● **Task requirements**:
Look through the entries below and extract exactly the lines from the one containing "The ReAct framework" through the one containing "[Zhang et al.", ends included.

====== Exercise material ======

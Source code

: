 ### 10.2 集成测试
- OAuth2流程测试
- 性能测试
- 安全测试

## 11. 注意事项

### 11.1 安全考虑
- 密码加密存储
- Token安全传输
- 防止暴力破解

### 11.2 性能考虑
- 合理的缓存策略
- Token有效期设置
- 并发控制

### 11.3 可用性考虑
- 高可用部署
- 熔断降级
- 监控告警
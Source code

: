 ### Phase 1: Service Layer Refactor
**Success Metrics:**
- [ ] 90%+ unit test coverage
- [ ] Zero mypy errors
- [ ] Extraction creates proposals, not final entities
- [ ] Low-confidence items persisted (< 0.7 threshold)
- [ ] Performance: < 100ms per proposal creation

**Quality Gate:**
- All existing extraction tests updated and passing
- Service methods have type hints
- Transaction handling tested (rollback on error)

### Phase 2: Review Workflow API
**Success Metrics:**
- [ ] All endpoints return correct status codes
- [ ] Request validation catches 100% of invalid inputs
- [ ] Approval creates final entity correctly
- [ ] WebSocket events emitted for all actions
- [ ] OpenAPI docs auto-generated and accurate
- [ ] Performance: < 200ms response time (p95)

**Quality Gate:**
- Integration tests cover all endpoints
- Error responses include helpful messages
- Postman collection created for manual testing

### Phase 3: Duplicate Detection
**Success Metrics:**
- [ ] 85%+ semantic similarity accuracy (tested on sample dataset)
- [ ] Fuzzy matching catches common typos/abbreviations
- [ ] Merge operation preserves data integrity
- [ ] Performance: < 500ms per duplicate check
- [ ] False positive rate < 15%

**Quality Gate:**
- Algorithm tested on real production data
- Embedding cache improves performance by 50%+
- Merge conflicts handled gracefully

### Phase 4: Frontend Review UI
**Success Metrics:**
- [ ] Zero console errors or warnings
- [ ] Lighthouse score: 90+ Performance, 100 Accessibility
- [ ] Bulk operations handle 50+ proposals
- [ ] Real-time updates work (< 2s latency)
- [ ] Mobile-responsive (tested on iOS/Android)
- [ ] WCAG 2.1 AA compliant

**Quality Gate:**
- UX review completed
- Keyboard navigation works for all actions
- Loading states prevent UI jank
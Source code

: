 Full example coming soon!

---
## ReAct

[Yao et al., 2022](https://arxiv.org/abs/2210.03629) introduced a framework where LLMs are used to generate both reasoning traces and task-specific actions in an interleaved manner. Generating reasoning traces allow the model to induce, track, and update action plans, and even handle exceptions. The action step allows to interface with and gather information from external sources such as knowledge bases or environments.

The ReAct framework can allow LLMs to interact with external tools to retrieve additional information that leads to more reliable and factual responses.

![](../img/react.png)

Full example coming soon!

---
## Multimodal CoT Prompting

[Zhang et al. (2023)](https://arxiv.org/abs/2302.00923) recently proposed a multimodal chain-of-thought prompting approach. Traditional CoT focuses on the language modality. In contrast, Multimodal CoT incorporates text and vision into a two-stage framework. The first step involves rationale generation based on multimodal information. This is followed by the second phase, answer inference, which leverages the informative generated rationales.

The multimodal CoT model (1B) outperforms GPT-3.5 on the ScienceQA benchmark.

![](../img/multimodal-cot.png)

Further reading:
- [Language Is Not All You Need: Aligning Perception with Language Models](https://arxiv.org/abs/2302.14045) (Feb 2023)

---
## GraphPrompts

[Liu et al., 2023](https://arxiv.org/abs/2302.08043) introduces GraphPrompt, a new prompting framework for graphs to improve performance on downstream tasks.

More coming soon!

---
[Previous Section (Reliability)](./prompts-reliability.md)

======

● **Response area**:
The ReAct framework can allow LLMs to interact with external tools to retrieve additional information that leads to more reliable and factual responses.

![](../img/react.png)

Full example coming soon!

---
## Multimodal CoT Prompting

[Zhang et al. (2023)](https://arxiv.org/abs/2302.00923) recently proposed a multimodal chain-of-thought prompting approach. Traditional CoT focuses on the language modality. In contrast, Multimodal CoT incorporates text and vision into a two-stage framework. The first step involves rationale generation based on multimodal information. This is followed by the second phase, answer inference, which leverages the informative generated rationales.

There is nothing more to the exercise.